Action item |
Using the data below, return all lines in which "multicolumn" appears.

Source records |
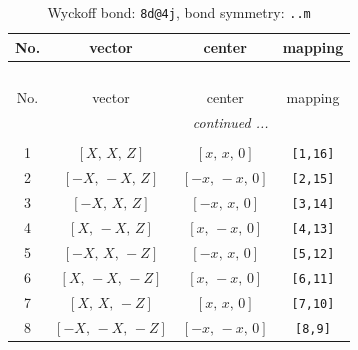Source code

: \documentclass[fleqn,8pt]{jsarticle}
\begin{document}
\begin{longtable}{cccc}
\caption{Wyckoff bond: {\tt 8d@4j}, bond symmetry: {\tt ..m}}
 \\
 \hline \hline
No. & vector & center & mapping \\ \hline \endfirsthead

\multicolumn{3}{l}{\tablename\ \thetable{}} \\
 \hline \hline
No. & vector & center & mapping \\ \hline \endhead

 \hline \hline
\multicolumn{3}{r}{\footnotesize\it continued ...} \\ \endfoot

 \hline \hline
\multicolumn{3}{r}{} \\ \endlastfoot

1 & $\left[ X,\, X,\, Z \right]$ & $\left[ x,\, x,\, 0 \right]$ & {\tt [1,16]} \\ \hline
2 & $\left[ - X,\, - X,\, Z \right]$ & $\left[ - x,\, - x,\, 0 \right]$ & {\tt [2,15]} \\ \hline
3 & $\left[ - X,\, X,\, Z \right]$ & $\left[ - x,\, x,\, 0 \right]$ & {\tt [3,14]} \\ \hline
4 & $\left[ X,\, - X,\, Z \right]$ & $\left[ x,\, - x,\, 0 \right]$ & {\tt [4,13]} \\ \hline
5 & $\left[ - X,\, X,\, - Z \right]$ & $\left[ - x,\, x,\, 0 \right]$ & {\tt [5,12]} \\ \hline
6 & $\left[ X,\, - X,\, - Z \right]$ & $\left[ x,\, - x,\, 0 \right]$ & {\tt [6,11]} \\ \hline
7 & $\left[ X,\, X,\, - Z \right]$ & $\left[ x,\, x,\, 0 \right]$ & {\tt [7,10]} \\ \hline
8 & $\left[ - X,\, - X,\, - Z \right]$ & $\left[ - x,\, - x,\, 0 \right]$ & {\tt [8,9]} \\
\end{longtable}
\renewcommand{\arraystretch}{1.2}
\end{document}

The answer |
\multicolumn{3}{l}{\tablename\ \thetable{}} \\
\multicolumn{3}{r}{\footnotesize\it continued ...} \\ \endfoot
\multicolumn{3}{r}{} \\ \endlastfoot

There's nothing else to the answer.